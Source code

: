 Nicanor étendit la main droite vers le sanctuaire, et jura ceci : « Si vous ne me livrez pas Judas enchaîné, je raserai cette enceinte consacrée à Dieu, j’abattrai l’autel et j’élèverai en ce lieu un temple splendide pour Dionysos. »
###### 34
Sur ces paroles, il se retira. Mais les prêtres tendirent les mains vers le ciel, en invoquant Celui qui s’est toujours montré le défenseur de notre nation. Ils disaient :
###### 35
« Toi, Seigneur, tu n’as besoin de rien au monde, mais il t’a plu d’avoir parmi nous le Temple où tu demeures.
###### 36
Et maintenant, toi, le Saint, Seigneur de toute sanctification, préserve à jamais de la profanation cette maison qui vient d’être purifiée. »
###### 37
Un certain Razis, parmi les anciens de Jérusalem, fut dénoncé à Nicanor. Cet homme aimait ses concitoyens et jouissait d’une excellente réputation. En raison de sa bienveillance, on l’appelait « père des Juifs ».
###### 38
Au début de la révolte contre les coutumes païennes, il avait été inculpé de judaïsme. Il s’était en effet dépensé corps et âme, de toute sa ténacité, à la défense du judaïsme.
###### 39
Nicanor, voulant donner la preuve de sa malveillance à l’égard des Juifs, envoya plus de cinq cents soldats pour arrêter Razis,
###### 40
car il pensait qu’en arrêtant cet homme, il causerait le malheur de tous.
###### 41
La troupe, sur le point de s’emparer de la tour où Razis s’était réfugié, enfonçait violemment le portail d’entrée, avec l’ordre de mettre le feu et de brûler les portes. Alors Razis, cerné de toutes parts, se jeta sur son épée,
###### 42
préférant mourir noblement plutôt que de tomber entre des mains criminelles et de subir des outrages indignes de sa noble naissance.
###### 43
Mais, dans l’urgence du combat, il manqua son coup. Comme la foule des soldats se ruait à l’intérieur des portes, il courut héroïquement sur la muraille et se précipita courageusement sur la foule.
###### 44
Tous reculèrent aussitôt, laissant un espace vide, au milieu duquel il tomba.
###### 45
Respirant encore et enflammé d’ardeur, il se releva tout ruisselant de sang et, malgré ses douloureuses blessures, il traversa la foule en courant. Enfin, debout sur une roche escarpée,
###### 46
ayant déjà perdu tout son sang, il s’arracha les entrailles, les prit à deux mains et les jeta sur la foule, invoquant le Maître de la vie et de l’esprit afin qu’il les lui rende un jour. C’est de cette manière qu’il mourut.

+-------+

#### WORK TASK
Return every record above exactly as it appears.

#### EXERCISE SOLUTION
Source code

: Nicanor étendit la main droite vers le sanctuaire, et jura ceci : « Si vous ne me livrez pas Judas enchaîné, je raserai cette enceinte consacrée à Dieu, j’abattrai l’autel et j’élèverai en ce lieu un temple splendide pour Dionysos. »
###### 34
Sur ces paroles, il se retira. Mais les prêtres tendirent les mains vers le ciel, en invoquant Celui qui s’est toujours montré le défenseur de notre nation. Ils disaient :
###### 35
« Toi, Seigneur, tu n’as besoin de rien au monde, mais il t’a plu d’avoir parmi nous le Temple où tu demeures.
###### 36
Et maintenant, toi, le Saint, Seigneur de toute sanctification, préserve à jamais de la profanation cette maison qui vient d’être purifiée. »
###### 37
Un certain Razis, parmi les anciens de Jérusalem, fut dénoncé à Nicanor. Cet homme aimait ses concitoyens et jouissait d’une excellente réputation. En raison de sa bienveillance, on l’appelait « père des Juifs ».
###### 38
Au début de la révolte contre les coutumes païennes, il avait été inculpé de judaïsme. Il s’était en effet dépensé corps et âme, de toute sa ténacité, à la défense du judaïsme.
###### 39
Nicanor, voulant donner la preuve de sa malveillance à l’égard des Juifs, envoya plus de cinq cents soldats pour arrêter Razis,
###### 40
car il pensait qu’en arrêtant cet homme, il causerait le malheur de tous.
###### 41
La troupe, sur le point de s’emparer de la tour où Razis s’était réfugié, enfonçait violemment le portail d’entrée, avec l’ordre de mettre le feu et de brûler les portes. Alors Razis, cerné de toutes parts, se jeta sur son épée,
###### 42
préférant mourir noblement plutôt que de tomber entre des mains criminelles et de subir des outrages indignes de sa noble naissance.
###### 43
Mais, dans l’urgence du combat, il manqua son coup. Comme la foule des soldats se ruait à l’intérieur des portes, il courut héroïquement sur la muraille et se précipita courageusement sur la foule.
###### 44
Tous reculèrent aussitôt, laissant un espace vide, au milieu duquel il tomba.
###### 45
Respirant encore et enflammé d’ardeur, il se releva tout ruisselant de sang et, malgré ses douloureuses blessures, il traversa la foule en courant. Enfin, debout sur une roche escarpée,
###### 46
ayant déjà perdu tout son sang, il s’arracha les entrailles, les prit à deux mains et les jeta sur la foule, invoquant le Maître de la vie et de l’esprit afin qu’il les lui rende un jour. C’est de cette manière qu’il mourut.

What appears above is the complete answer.